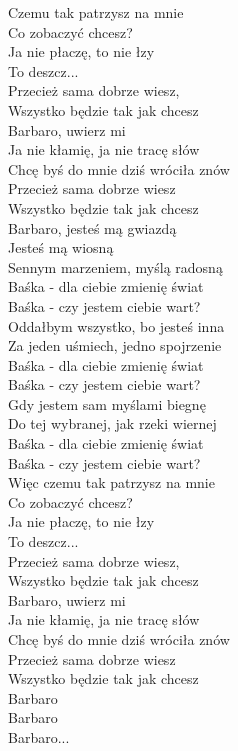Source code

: 
\begin{text}
    Czemu tak patrzysz na mnie\\
    Co zobaczyć chcesz?\\
    Ja nie płaczę, to nie łzy\\
    To deszcz...\\
    Przecież sama dobrze wiesz,\\
    Wszystko będzie tak jak chcesz\\
    Barbaro, uwierz mi\\
    Ja nie kłamię, ja nie tracę słów\\
    Chcę byś do mnie dziś wróciła znów\\
    Przecież sama dobrze wiesz\\
    Wszystko będzie tak jak chcesz\\
    Barbaro, jesteś mą gwiazdą\\
    Jesteś mą wiosną\\
    Sennym marzeniem, myślą radosną\\
    Baśka - dla ciebie zmienię świat\\
    Baśka - czy jestem ciebie wart?\\
    Oddałbym wszystko, bo jesteś inna\\
    Za jeden uśmiech, jedno spojrzenie\\
    Baśka - dla ciebie zmienię świat\\
    Baśka - czy jestem ciebie wart?\\
    Gdy jestem sam myślami biegnę\\
    Do tej wybranej, jak rzeki wiernej\\
    Baśka - dla ciebie zmienię świat\\
    Baśka - czy jestem ciebie wart?\\
    Więc czemu tak patrzysz na mnie\\
    Co zobaczyć chcesz?\\
    Ja nie płaczę, to nie łzy\\
    To deszcz...\\
    Przecież sama dobrze wiesz,\\
    Wszystko będzie tak jak chcesz\\
    Barbaro, uwierz mi\\
    Ja nie kłamię, ja nie tracę słów\\
    Chcę byś do mnie dziś wróciła znów\\
    Przecież sama dobrze wiesz\\
    Wszystko będzie tak jak chcesz\\
    Barbaro\\
    Barbaro\\
    Barbaro...
\end{text}
\begin{chord}

\end{chord}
------------------------------------------------------------------------
Set out every line from the material that contains the string "patrzysz".

§ **EXPECTED OUTPUT**
    Czemu tak patrzysz na mnie\\
    Więc czemu tak patrzysz na mnie\\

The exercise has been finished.